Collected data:
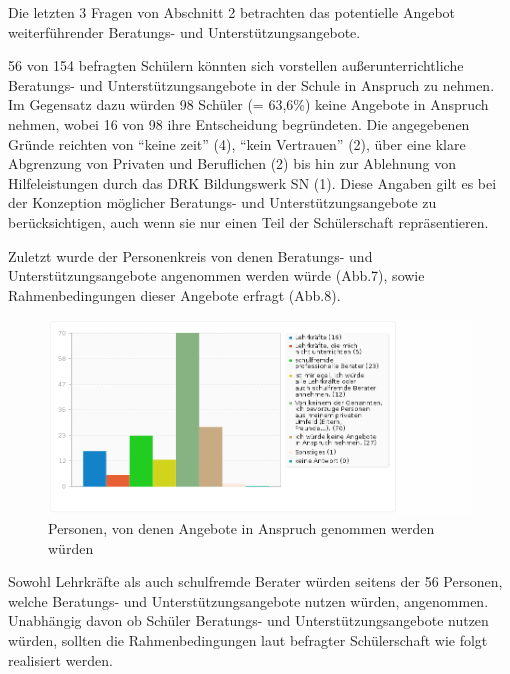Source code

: Die letzten 3 Fragen von Abschnitt 2 betrachten das potentielle Angebot weiterführender Beratungs- und Unterstützungsangebote. 

56 von 154 befragten Schülern könnten sich vorstellen außerunterrichtliche Beratungs- und Unterstützungsangebote in der Schule in Anspruch zu nehmen. Im Gegensatz dazu würden 98 Schüler (= 63,6\%) keine Angebote in Anspruch nehmen, wobei 16 von 98 ihre Entscheidung begründeten. Die angegebenen Gründe reichten von "`keine  zeit"' (4), "`kein Vertrauen"' (2), über eine klare Abgrenzung von Privaten und Beruflichen (2) bis hin zur Ablehnung von Hilfeleistungen durch das DRK Bildungswerk SN (1). Diese Angaben gilt es bei der Konzeption möglicher Beratungs- und Unterstützungsangebote zu berücksichtigen, auch wenn sie nur einen Teil der Schülerschaft repräsentieren.

Zuletzt wurde der Personenkreis von denen Beratungs- und Unterstützungsangebote angenommen werden würde (Abb.7), sowie Rahmenbedingungen dieser Angebote erfragt (Abb.8). 

\begin{figure}[hp]
	\centering
		\includegraphics[width=1.0\textwidth]{images/Von-welchen-Personen-wuerden-unterstuetzende-Angebote-angenommen.png}
	\caption{Personen, von denen Angebote in Anspruch genommen werden würden}
	\label{fig:Von-welchen-Personen-wuerden-unterstuetzende-Angebote-angenommen}
\end{figure}

Sowohl Lehrkräfte als auch schulfremde Berater würden seitens der 56 Personen, welche Beratungs- und Unterstützungsangebote nutzen würden, angenommen. \\[0,5cm]

Unabhängig davon ob Schüler Beratungs- und Unterstützungsangebote nutzen würden, sollten die Rahmenbedingungen laut befragter Schülerschaft wie folgt realisiert werden.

# Exercise objective:
Return every entry word for word, but drop any pictures.

# Task output:
Source code

: Die letzten 3 Fragen von Abschnitt 2 betrachten das potentielle Angebot weiterführender Beratungs- und Unterstützungsangebote. 

56 von 154 befragten Schülern könnten sich vorstellen außerunterrichtliche Beratungs- und Unterstützungsangebote in der Schule in Anspruch zu nehmen. Im Gegensatz dazu würden 98 Schüler (= 63,6\%) keine Angebote in Anspruch nehmen, wobei 16 von 98 ihre Entscheidung begründeten. Die angegebenen Gründe reichten von "`keine  zeit"' (4), "`kein Vertrauen"' (2), über eine klare Abgrenzung von Privaten und Beruflichen (2) bis hin zur Ablehnung von Hilfeleistungen durch das DRK Bildungswerk SN (1). Diese Angaben gilt es bei der Konzeption möglicher Beratungs- und Unterstützungsangebote zu berücksichtigen, auch wenn sie nur einen Teil der Schülerschaft repräsentieren.

Zuletzt wurde der Personenkreis von denen Beratungs- und Unterstützungsangebote angenommen werden würde (Abb.7), sowie Rahmenbedingungen dieser Angebote erfragt (Abb.8). 

\begin{figure}[hp]
	\centering
		\includegraphics[width=1.0\textwidth]{images/Von-welchen-Personen-wuerden-unterstuetzende-Angebote-angenommen.png}
	\caption{Personen, von denen Angebote in Anspruch genommen werden würden}
	\label{fig:Von-welchen-Personen-wuerden-unterstuetzende-Angebote-angenommen}
\end{figure}

Sowohl Lehrkräfte als auch schulfremde Berater würden seitens der 56 Personen, welche Beratungs- und Unterstützungsangebote nutzen würden, angenommen. \\[0,5cm]

Unabhängig davon ob Schüler Beratungs- und Unterstützungsangebote nutzen würden, sollten die Rahmenbedingungen laut befragter Schülerschaft wie folgt realisiert werden.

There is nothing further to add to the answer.